Comfort food! Winter to me is food like soups, stews, sauces – low and slow cooking. I chose a restaurant favorite – Amarone Osso Bucco. After cooking for several hours, the meat is tender and juicy literally falling off of the bone. Tonight I used Tyler Florence’s version of this family favorite. Can you believe I didn’t actually change a thing? I think it was because I had never made Osso Bucco before and thought I should trust an expert.
Even though I didn’t change anything, I do have some helpful hints:
- Follow the recipe carefully.
- Be sure to cook wine until it has reduced by half. The key to this recipe is layering the flavors.
- Make the gremolata while you are cooking everything. It’s easier after cooking for so long.

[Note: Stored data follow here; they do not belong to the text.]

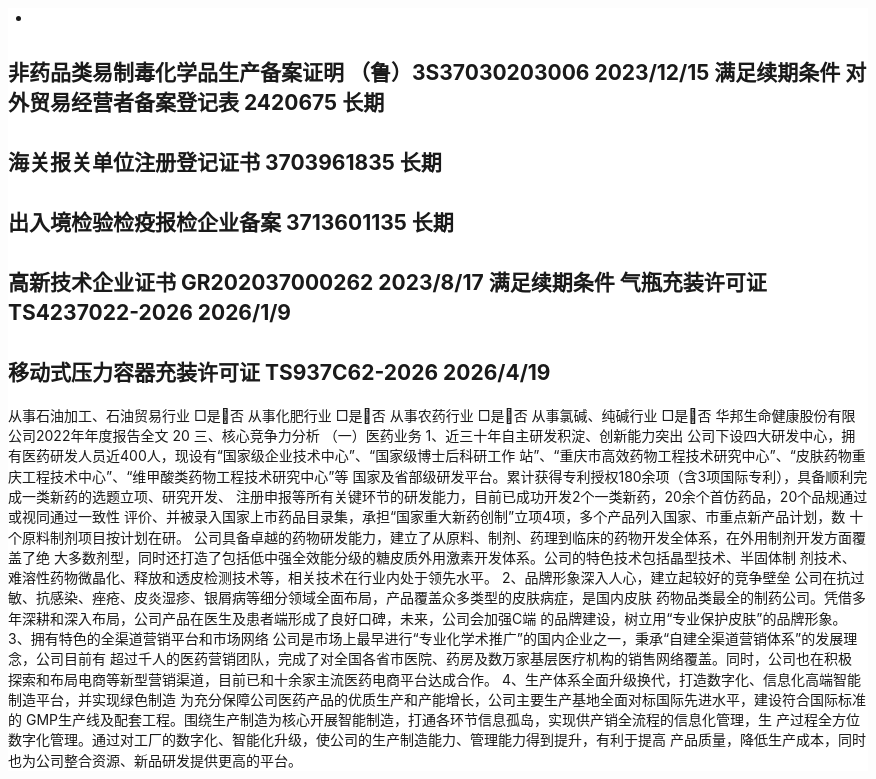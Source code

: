 -
非药品类易制毒化学品生产备案证明
（鲁）3S37030203006
2023/12/15
满足续期条件
对外贸易经营者备案登记表
2420675
长期
-
海关报关单位注册登记证书
3703961835
长期
-
出入境检验检疫报检企业备案
3713601135
长期
-
高新技术企业证书
GR202037000262
2023/8/17
满足续期条件
气瓶充装许可证
TS4237022-2026
2026/1/9
-
移动式压力容器充装许可证
TS937C62-2026
2026/4/19
-
从事石油加工、石油贸易行业
□是否
从事化肥行业
□是否
从事农药行业
□是否
从事氯碱、纯碱行业
□是否
华邦生命健康股份有限公司2022年年度报告全文
20
三、核心竞争力分析
（一）医药业务
1、近三十年自主研发积淀、创新能力突出
公司下设四大研发中心，拥有医药研发人员近400人，现设有“国家级企业技术中心”、“国家级博士后科研工作
站”、“重庆市高效药物工程技术研究中心”、“皮肤药物重庆工程技术中心”、“维甲酸类药物工程技术研究中心”等
国家及省部级研发平台。累计获得专利授权180余项（含3项国际专利），具备顺利完成一类新药的选题立项、研究开发、
注册申报等所有关键环节的研发能力，目前已成功开发2个一类新药，20余个首仿药品，20个品规通过或视同通过一致性
评价、并被录入国家上市药品目录集，承担“国家重大新药创制”立项4项，多个产品列入国家、市重点新产品计划，数
十个原料制剂项目按计划在研。
公司具备卓越的药物研发能力，建立了从原料、制剂、药理到临床的药物开发全体系，在外用制剂开发方面覆盖了绝
大多数剂型，同时还打造了包括低中强全效能分级的糖皮质外用激素开发体系。公司的特色技术包括晶型技术、半固体制
剂技术、难溶性药物微晶化、释放和透皮检测技术等，相关技术在行业内处于领先水平。
2、品牌形象深入人心，建立起较好的竞争壁垒
公司在抗过敏、抗感染、痤疮、皮炎湿疹、银屑病等细分领域全面布局，产品覆盖众多类型的皮肤病症，是国内皮肤
药物品类最全的制药公司。凭借多年深耕和深入布局，公司产品在医生及患者端形成了良好口碑，未来，公司会加强C端
的品牌建设，树立用“专业保护皮肤”的品牌形象。
3、拥有特色的全渠道营销平台和市场网络
公司是市场上最早进行“专业化学术推广”的国内企业之一，秉承“自建全渠道营销体系”的发展理念，公司目前有
超过千人的医药营销团队，完成了对全国各省市医院、药房及数万家基层医疗机构的销售网络覆盖。同时，公司也在积极
探索和布局电商等新型营销渠道，目前已和十余家主流医药电商平台达成合作。
4、生产体系全面升级换代，打造数字化、信息化高端智能制造平台，并实现绿色制造
为充分保障公司医药产品的优质生产和产能增长，公司主要生产基地全面对标国际先进水平，建设符合国际标准的
GMP生产线及配套工程。围绕生产制造为核心开展智能制造，打通各环节信息孤岛，实现供产销全流程的信息化管理，生
产过程全方位数字化管理。通过对工厂的数字化、智能化升级，使公司的生产制造能力、管理能力得到提升，有利于提高
产品质量，降低生产成本，同时也为公司整合资源、新品研发提供更高的平台。
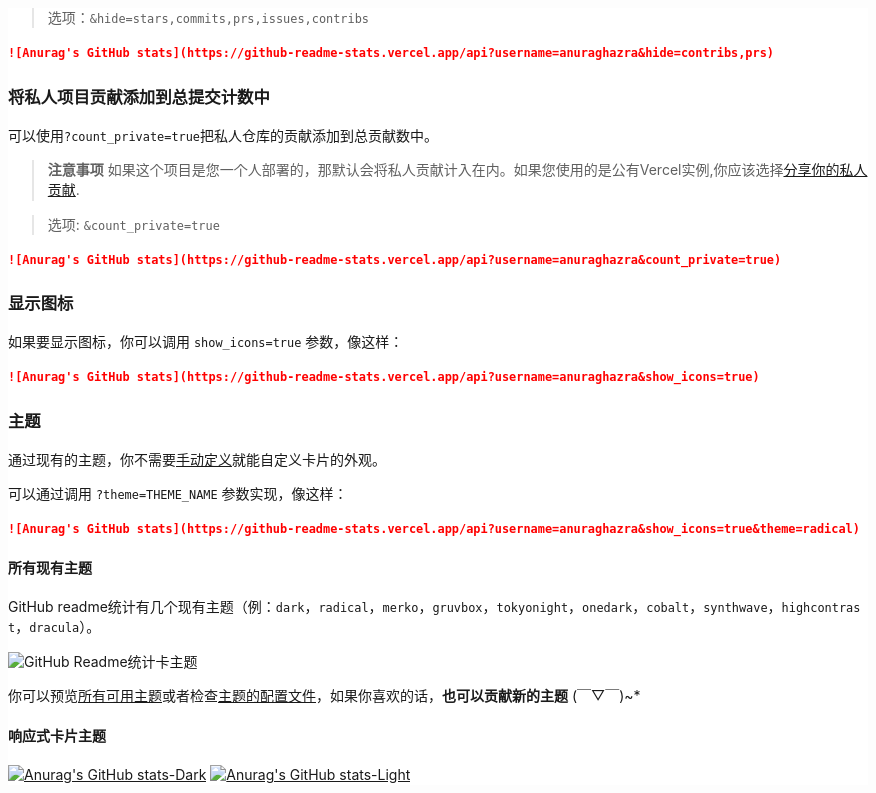 > 选项：`&hide=stars,commits,prs,issues,contribs`

```md
![Anurag's GitHub stats](https://github-readme-stats.vercel.app/api?username=anuraghazra&hide=contribs,prs)
```

### 将私人项目贡献添加到总提交计数中

可以使用`?count_private=true`把私人仓库的贡献添加到总贡献数中。

> **注意事项**
> 如果这个项目是您一个人部署的，那默认会将私人贡献计入在内。如果您使用的是公有Vercel实例,你应该选择[分享你的私人贡献](https://docs.github.com/en/account-and-profile/setting-up-and-managing-your-github-profile/managing-contribution-settings-on-your-profile/showing-your-private-contributions-and-achievements-on-your-profile).

> 选项: `&count_private=true`

```md
![Anurag's GitHub stats](https://github-readme-stats.vercel.app/api?username=anuraghazra&count_private=true)
```

### 显示图标

如果要显示图标，你可以调用 `show_icons=true` 参数，像这样：

```md
![Anurag's GitHub stats](https://github-readme-stats.vercel.app/api?username=anuraghazra&show_icons=true)
```

### 主题

通过现有的主题，你不需要[手动定义](#自定义)就能自定义卡片的外观。

可以通过调用 `?theme=THEME_NAME` 参数实现，像这样：

```md
![Anurag's GitHub stats](https://github-readme-stats.vercel.app/api?username=anuraghazra&show_icons=true&theme=radical)
```

#### 所有现有主题
 
GitHub readme统计有几个现有主题（例：`dark`，`radical`，`merko`，`gruvbox`，`tokyonight`，`onedark`，`cobalt`，`synthwave`，`highcontrast`，`dracula`）。

<img src="https://res.cloudinary.com/anuraghazra/image/upload/v1595174536/grs-themes_l4ynja.png" alt="GitHub Readme统计卡主题" width="600px"/>

你可以预览[所有可用主题](../themes/README.md)或者检查[主题的配置文件](../themes/index.js)，如果你喜欢的话，**也可以贡献新的主题** (￣▽￣)~*

#### 响应式卡片主题

[![Anurag's GitHub stats-Dark](https://github-readme-stats.vercel.app/api?username=anuraghazra&show_icons=true&theme=dark#gh-dark-mode-only)](https://github.com/anuraghazra/github-readme-stats#gh-dark-mode-only)
[![Anurag's GitHub stats-Light](https://github-readme-stats.vercel.app/api?username=anuraghazra&show_icons=true&theme=default#gh-light-mode-only)](https://github.com/anuraghazra/github-readme-stats#gh-light-mode-only)
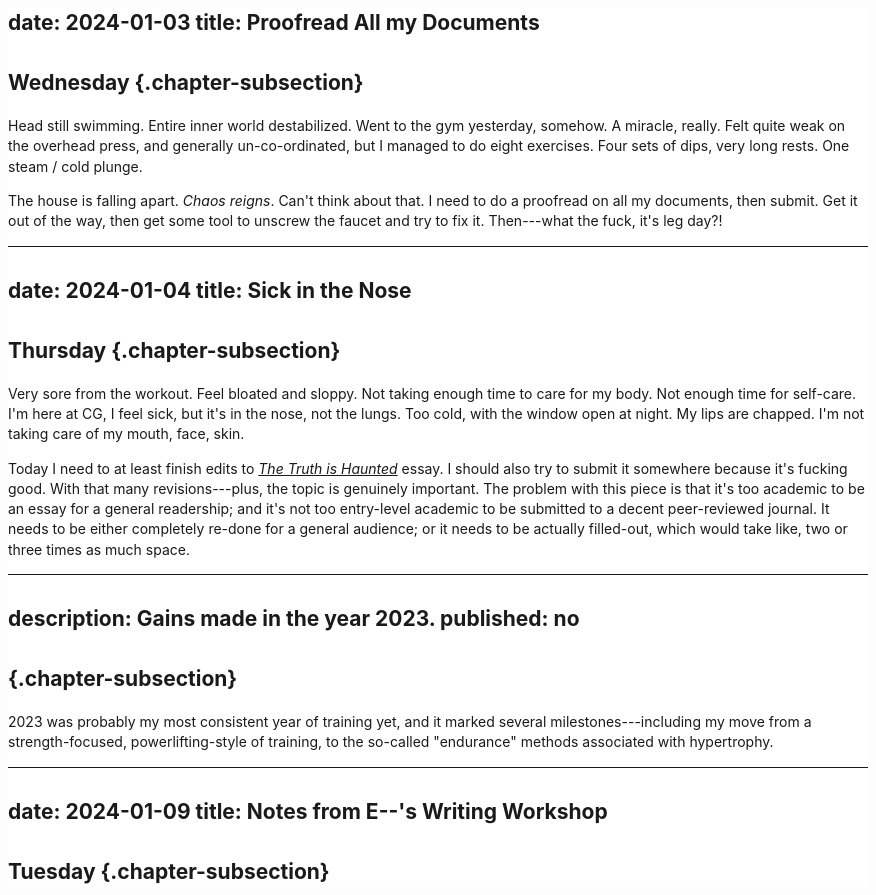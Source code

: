 date: 2024-01-03
title: Proofread All my Documents
---

## Wednesday {.chapter-subsection}

Head still swimming. Entire inner world destabilized. Went to the gym yesterday, somehow. A miracle, really. Felt quite weak on the overhead press, and generally un-co-ordinated, but I managed to do eight exercises. Four sets of dips, very long rests. One steam / cold plunge.

The house is falling apart. *Chaos reigns*. Can't think about that. I need to do a proofread on all my documents, then submit. Get it out of the way, then get some tool to unscrew the faucet and try to fix it. Then---what the fuck, it's leg day?!

---
date: 2024-01-04
title: Sick in the Nose
---

## Thursday {.chapter-subsection}

Very sore from the workout. Feel bloated and sloppy. Not taking enough time to care for my body. Not enough time for self-care. I'm here at CG, I feel sick, but it's in the nose, not the lungs. Too cold, with the window open at night. My lips are chapped. I'm not taking care of my mouth, face, skin.

Today I need to at least finish edits to [*The Truth is Haunted*](/the-truth-is-haunted) essay. I should also try to submit it somewhere because it's fucking good. With that many revisions---plus, the topic is genuinely important. The problem with this piece is that it's too academic to be an essay for a general readership; and it's not too entry-level academic to be submitted to a decent peer-reviewed journal. It needs to be either completely re-done for a general audience; or it needs to be actually filled-out, which would take like, two or three times as much space.

---
description: Gains made in the year 2023.
published: no
---

## {.chapter-subsection}

2023 was probably my most consistent year of training yet, and it marked several milestones---including my move from a strength-focused, powerlifting-style of training, to the so-called "endurance" methods associated with hypertrophy.

---
date: 2024-01-09
title: Notes from E--'s Writing Workshop
---

## Tuesday {.chapter-subsection}
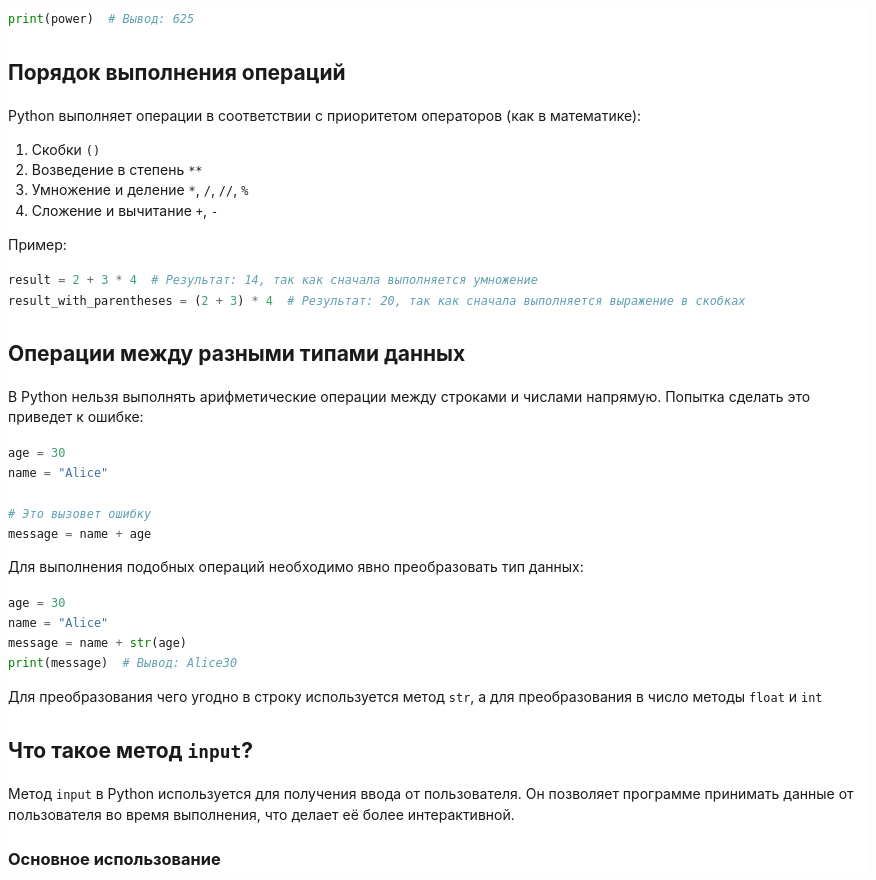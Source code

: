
 ```python
print(power)  # Вывод: 625

```

## Порядок выполнения операций

Python выполняет операции в соответствии с приоритетом операторов (как в математике):

1. Скобки `()`
2. Возведение в степень `**`
3. Умножение и деление `*`, `/`, `//`, `%`
4. Сложение и вычитание `+`, `-`

Пример:

```python
result = 2 + 3 * 4  # Результат: 14, так как сначала выполняется умножение
result_with_parentheses = (2 + 3) * 4  # Результат: 20, так как сначала выполняется выражение в скобках
```

## Операции между разными типами данных

В Python нельзя выполнять арифметические операции между строками и числами напрямую. Попытка сделать это приведет к
ошибке:

```python
age = 30
name = "Alice"

# Это вызовет ошибку
message = name + age
```

Для выполнения подобных операций необходимо явно преобразовать тип данных:

```python
age = 30
name = "Alice"
message = name + str(age)
print(message)  # Вывод: Alice30
```

Для преобразования чего угодно в строку используется метод `str`, а для преобразования в число методы `float` и `int`

## Что такое метод `input`?

Метод `input` в Python используется для получения ввода от пользователя. Он позволяет программе принимать данные от
пользователя во время выполнения, что делает её более интерактивной.

### Основное использование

- Serve with polenta or mashed potatoes.
- Save this recipe for a special occasion because veal shanks are expensive – or – keep an eye out at your local CostCo.
- Buy two bottles of the Amarone you chose for the recipe – it will go nicely when you serve dinner.
- Keep the extra toasted pine nuts – they are a yummy topping for salads.
It does take a while to cook this recipe, but it’s worth it! Very rich, deep flavors – so stoke up the fire and pour a glass of Amarone!
- 1 cup all-purpose flour
- Sea salt and freshly ground black pepper
- 4 pieces of veal shank for osso bucco
- Extra-virgin olive oil
- 3 tablespoons unsalted butter
- 1 onion, diced
- 1 celery stalk, diced
- 2 carrots, diced
- 1 lemon, zest peeled off in wide strips with a vegetable peeler
- 1 head garlic, cut horizontally through the middle
- 2 bay leaves
- ¼ cup chopped fresh flat-leaf parsley
- 1 bottle Amarone wine
- 1 (14 ½ ounce) can low-sodium beef broth
- 1 (28 ounce) can whole San Marzano tomatoes, hand-crushed
- Cranberry Gremolata:
- ¼ cup pine nuts, toasted
- ¼ cup chopped dried cranberries
- 2 garlic cloves
- 1 orange, zest finely grated
- 2 tablespoons chopped fresh flat-leaf parsley
- Put the flour in a large shallow platter and season it with a fair amount of salt and pepper. Get in the habit of always testing your flour; once it coats the veal it is harder to adjust the seasoning. Dredge the veal shanks in the seasoned flour and then tap off the excess (extra flour will burn and make the dish off-tasting).
- Heat a large Dutch oven over medium heat and hit with a 3-count drizzle of oil. Add the butter and swirl it around the pan to melt. Sear the veal shanks, turning carefully with tongs, until all sides are a rich brown caramel color. Drizzle with a little more oil, if needed. (Do this in batches if the shanks are big and look crowded in the pot.) Remove the browned veal shanks to a side plate. There will be a lot of flavor left over in the bottom of the pot. You’re going to use that to create your sauce.
- Preheat the oven to 375 degrees F. Using the same pot, sauté the onion, celery, carrots, lemon zest, garlic, bay leaves, and parsley over medium heat. Cook the vegetables down until they start to get some color and develop a deep, rich aroma. Season with salt and pepper; add a little oil if needed. Nestle the veal shanks back in the pot. Pour in the wine and let it simmer down for 20 minutes, until the wine has reduced by half. Reducing is key for intense flavor. Add the beef broth and tomatoes and stir everything together. Cover the pot and put it in the oven. Braise for 1 and ½ hours. Then remove the cover and continue to cook for another 30 minutes. The sauce should be thick and the veal tender and nearly falling off the bone.
- Remove bay leaves.
- For the gremolata. Finely chope the pine nuts, dried cranberries and combine. Combine this with the garlic together in a mini chopper or with a mortar and pestle. Fold that into the orange zest and parsley. Scatter the gremolata over the Osso bucco before serving.